THE WILDER SIDE OF NEW ENERGY
The wilder these markets get, the better Robert Wilder's New Energy investment funds look.
Wilder has become an enormous success by appreciating simple truths. Example: Solar is a better investment than hydrogen fuel cells regardless of where the "fast" money is going.
Wilder is currently watching thin-film technology.
About his Plug-in Hybrid Electric Vehicle Project, he said: “I am not out to compete with any big hybrid companies but just to change perceptions…For years we have heard that plug-in hybrid technology ‘isn’t there yet,’ but that just isn’t true. We will be able to run this car for 20 miles on electricity alone (exclusively on solar if charged in the daytime) which is just fine for me because I don’t drive very far.”
Clean Energy Guru Takes On Wall Street; For his exchange-traded fund, Robert Wilder picks companies for their clean-energy technology, not their balance sheets
Susan Arterian Chang, November 2007 (IEEE Spectrum)
WHO
Robert Wilder, founder, WilderHill Clean Energy Stock Index (ticker symbol ECO); Diana Francis [Wilder], wife and former forest ranger; Joshua Landess, University of Chicago-trained economist;
Robert Wilder
WHAT
The WilderHill Index of New Energy and Clean Tech investment vehicles has risen 99.2% since it launched. From 1 year ago, it is up 33.4%. PowerShares WilderHill Clean Energy Portfolio (symbol PBW), an exchange-traded fund w/the same stocks in the same weights, holds $1 billion+.
WHEN
- The WilderHill Index launched 16 August 2004.
- PowerShares WilderHill Clean Energy Portfolio was named Best Exchange Traded Fund for 2007 by The Motley Fool.
- In 1999, Wilder and Landess collaborated on a stock index of low/zero-carbon technology companies.
- 2003: PowerShares backed WilderShares, the exchange-traded fund.
- Early 2006: Wilder/Landess and new Energy Finance collaborated on the first global clean energy index, WilderHill New Energy Global Innovation (80 to 90 New Energy/Clean Tech companies in Europe, Asia-Pacific, and the Americas)
- October 2006: The WilderHill Progressive Energy Index, companies w/emissions-reduction technologies
- 2007: PowerShares Global Clean Energy Portfolio (PBD) launched.
Also check the left hand column for PBW, PZD and PUW
WHERE
- These products trade on the American Stock Exchange. More recently, international funds and emissions-reduction companies were included and some of the funds began trading on the Chicago Climate Exchange.
- The Wilder/Landess work was posted on an internet site designed by Diana Francis [Wilder].
WHY
- To pick stocks, Wilder focuses on the company’s technology.
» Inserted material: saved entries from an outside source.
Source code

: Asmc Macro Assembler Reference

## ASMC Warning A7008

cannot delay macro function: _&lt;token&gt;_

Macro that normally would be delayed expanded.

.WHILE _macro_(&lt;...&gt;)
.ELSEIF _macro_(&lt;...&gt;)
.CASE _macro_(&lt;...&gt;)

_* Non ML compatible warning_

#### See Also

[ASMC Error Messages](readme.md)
- His 1st venture in funds, the WilderHill Clean Energy Index, got 100,000 hits/month.
- WilderHill/WilderShares: 6 sectors, (1) renewable energy supplies, (2) energy storage, (3) cleaner fuels, (4) energy conversion, (5) greener utilities, and (6) power delivery and conservation.
- Each sector weighted according to technological relevance to clean energy and each company weighted by technology, regardless of market capitalization (unlike Standard & Poor’s 500). Wilder gives no stock more than 4% regardless of market cap size. Everything is updated at least quarterly.
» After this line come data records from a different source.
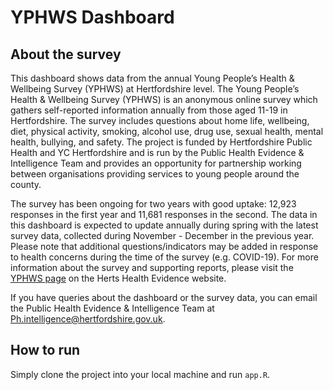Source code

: # YPHWS Dashboard

## About the survey

This dashboard shows data from the annual Young People’s Health & Wellbeing Survey (YPHWS) at Hertfordshire level. The Young People’s Health & Wellbeing Survey (YPHWS) is an anonymous online survey which gathers self-reported information annually from those aged 11-19 in Hertfordshire. The survey includes questions about home life, wellbeing, diet, physical activity, smoking, alcohol use, drug use, sexual health, mental health, bullying, and safety. The project is funded by Hertfordshire Public Health and YC Hertfordshire and is run by the Public Health Evidence & Intelligence Team and provides an opportunity for partnership working between organisations providing services to young people around the county.

The survey has been ongoing for two years with good uptake: 12,923 responses in the first year and 11,681 responses in the second. The data in this dashboard is expected to update annually during spring with the latest survey data, collected during November - December in the previous year. Please note that additional questions/indicators may be added in response to health concerns during the time of the survey (e.g. COVID-19). For more information about the survey and supporting reports, please visit the [YPHWS page](https://www.hertshealthevidence.org/yphws/what-is-the-yphws.aspx) on the Herts Health Evidence website. 

If you have queries about the dashboard or the survey data, you can email the Public Health Evidence & Intelligence Team at Ph.intelligence@hertfordshire.gov.uk.

## How to run

Simply clone the project into your local machine and run `app.R`.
- Wilder rarely visits companies. Instead, he studies science and technical journals.
- Example of a current pick: First Solar.
- Wilder’s home incorporates cutting edge New Energy and Clean Tech.
Wilder with the forest ranger/website designer and their solar panels.
QUOTES
- Wilder, on his years as a student at the University of California, Santa Barbara: “I was consciously and with great intent trying to be an okay student while motorcycling, playing soccer and lacrosse, and surfing. I was a nice Jewish boy from Baltimore living the California beach boy fantasy.”
- Wilder, on his academic work: “All my published papers were in environmental science and technology and marine policy…I wasn’t interested in researching or writing about voting behavior.”
- Wilder, on his first work with creating funds: “I felt I was a naturalist in the arena of science and finance…The beauty was [that] there was a lot of low hanging fruit. Typically the people running environmental investment funds at that time did not look at science and technology. They looked at quarterly earnings and ended up with the big waste-cleanup companies, with big earnings in very mature, noninnovative industries. And all the energy funds were oil, coal, or natural gas. Few of them were in solar or wind power or pollution prevention.”
- Wilder, on his research: “Many of our companies are close to the R&D phase and have an active portfolio of papers and articles on their emerging technology…”
- Wilder, on his home: “My wife and I embrace our nerdiness and our kids go along because they have grown up that way. It is nice to have a truly working knowledge.”
1 Comments:
Pity Wilder doesn't know much about portfolio management, index construction, or the companies, etc. His indexes are perfect for arbs who make millions at the expense of shareholders due to concentrations in companies, companies that are all hype, and poor risk management strategies. He hold huge positions in tiny illiquid companies.